TASK PROMPT
Report each line of the data that contains the string "newcommand".
*** Opening of DATA SHOWN ***
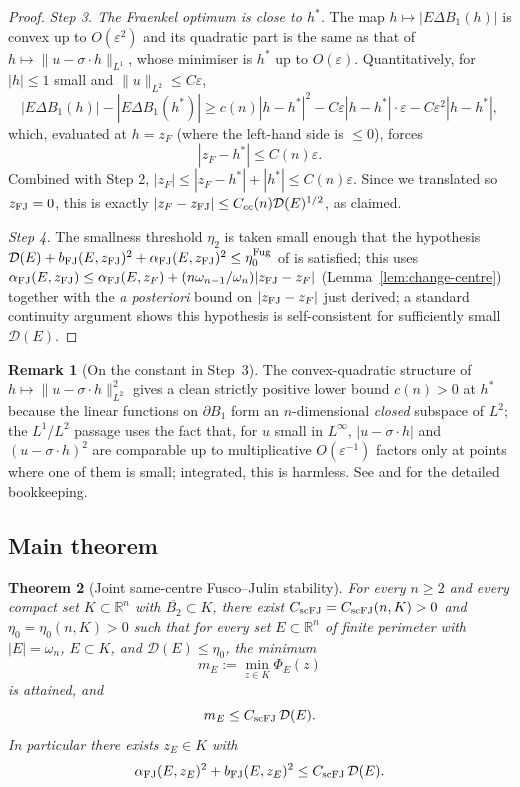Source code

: \documentclass[11pt]{article}
\newtheorem{theorem}{Theorem}[section]
\theoremstyle{definition}
\newtheorem{remark}[theorem]{Remark}
\newcommand{\R}{\mathbb{R}}
\newcommand{\dD}{\mathcal D}
\newcommand{\alphaFJ}{\alpha_{\rm FJ}}
\newcommand{\bFJ}{b_{\rm FJ}}
\newcommand{\scFJ}{{\rm scFJ}}
\newcommand{\eps}{\varepsilon}
\begin{document}
\begin{proof}
\smallskip\emph{Step 3.  The Fraenkel optimum is close to
\(h^{\ast}\).}  The map \(h\mapsto|E\Delta B_1(h)|\) is convex up to
\(O(\eps^{2})\) and its quadratic part is the same as that of
\(h\mapsto\|u-\sigma\cdot h\|_{L^{1}}\), whose minimiser is
\(h^{\ast}\) up to \(O(\eps)\).  Quantitatively, for \(|h|\le1\) small
and \(\|u\|_{L^{2}}\le C\eps\),
\[
   |E\Delta B_1(h)|-|E\Delta B_1(h^{\ast})|
   \ge c(n)|h-h^{\ast}|^{2}-C\eps|h-h^{\ast}|\cdot\eps
   - C\eps^{2}|h-h^{\ast}|,
\]
which, evaluated at \(h=z_F\) (where the left-hand side is \(\le0\)),
forces
\[
   |z_F-h^{\ast}|\le C(n)\eps.
\]
Combined with Step 2, \(|z_F|\le|z_F-h^{\ast}|+|h^{\ast}|\le
C(n)\eps\).  Since we translated so \(z_{\rm FJ}=0\), this is exactly
\(|z_F-z_{\rm FJ}|\le C_{cc}(n)\dD(E)^{1/2}\), as claimed.

\smallskip\emph{Step 4.}  The smallness threshold \(\eta_{2}\) is taken
small enough that the hypothesis
\(\dD(E)+\bFJ(E,z_{\rm FJ})^{2}+\alphaFJ(E,z_{\rm FJ})^{2}\le
\eta_{0}^{\rm Fug}\) of \cite[Thm.~3.4]{CicaleseLeonardi2012} is
satisfied; this uses
\(\alphaFJ(E,z_{\rm FJ})\le\alphaFJ(E,z_F)+
(n\omega_{n-1}/\omega_n)|z_{\rm FJ}-z_F|\) (Lemma~\ref{lem:change-centre})
together with the \emph{a posteriori} bound on \(|z_{\rm FJ}-z_F|\)
just derived; a standard continuity argument shows this hypothesis is
self-consistent for sufficiently small \(\dD(E)\).
\end{proof}

\begin{remark}[On the constant in Step~3]\label{rem:step3}
The convex-quadratic structure of \(h\mapsto\|u-\sigma\cdot h\|_{L^{2}}^{2}\)
gives a clean strictly positive lower bound \(c(n)>0\) at \(h^{\ast}\)
because the linear functions on \(\partial B_1\) form an
\(n\)-dimensional \emph{closed} subspace of \(L^{2}\); the
\(L^{1}\)/\(L^{2}\) passage uses the fact that, for \(u\) small in
\(L^{\infty}\), \(|u-\sigma\cdot h|\) and \((u-\sigma\cdot h)^{2}\) are
comparable up to multiplicative \(O(\eps^{-1})\) factors only at
points where one of them is small; integrated, this is harmless.  See
\cite[Sec.~2--3]{FuscoJulin2014} and \cite[Sec.~3]{CicaleseLeonardi2012}
for the detailed bookkeeping.
\end{remark}

\subsection{Main theorem}

\begin{theorem}[Joint same-centre Fusco--Julin stability]
\label{thm:main-joint}
For every \(n\ge2\) and every compact set \(K\subset\R^{n}\) with
\(\overline{B_{2}}\subset K\), there exist
\(C_{\scFJ}=C_{\scFJ}(n,K)>0\) and \(\eta_{0}=\eta_{0}(n,K)>0\) such
that for every set \(E\subset\R^{n}\) of finite perimeter with
\(|E|=\omega_n\), \(E\subset K\), and \(\dD(E)\le\eta_{0}\), the
minimum
\[
   m_E:=\min_{z\in K}\Phi_E(z)
\]
is attained, and
\[
   m_E\le C_{\scFJ}\,\dD(E).
\]
In particular there exists \(z_E\in K\) with
\[
   \alphaFJ(E,z_E)^{2}+\bFJ(E,z_E)^{2}\le C_{\scFJ}\,\dD(E).
\]
\end{theorem}
\end{document}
*** Close of DATA SHOWN ***
ANSWER
\newcommand{\R}{\mathbb{R}}
\newcommand{\dD}{\mathcal D}
\newcommand{\alphaFJ}{\alpha_{\rm FJ}}
\newcommand{\bFJ}{b_{\rm FJ}}
\newcommand{\scFJ}{{\rm scFJ}}
\newcommand{\eps}{\varepsilon}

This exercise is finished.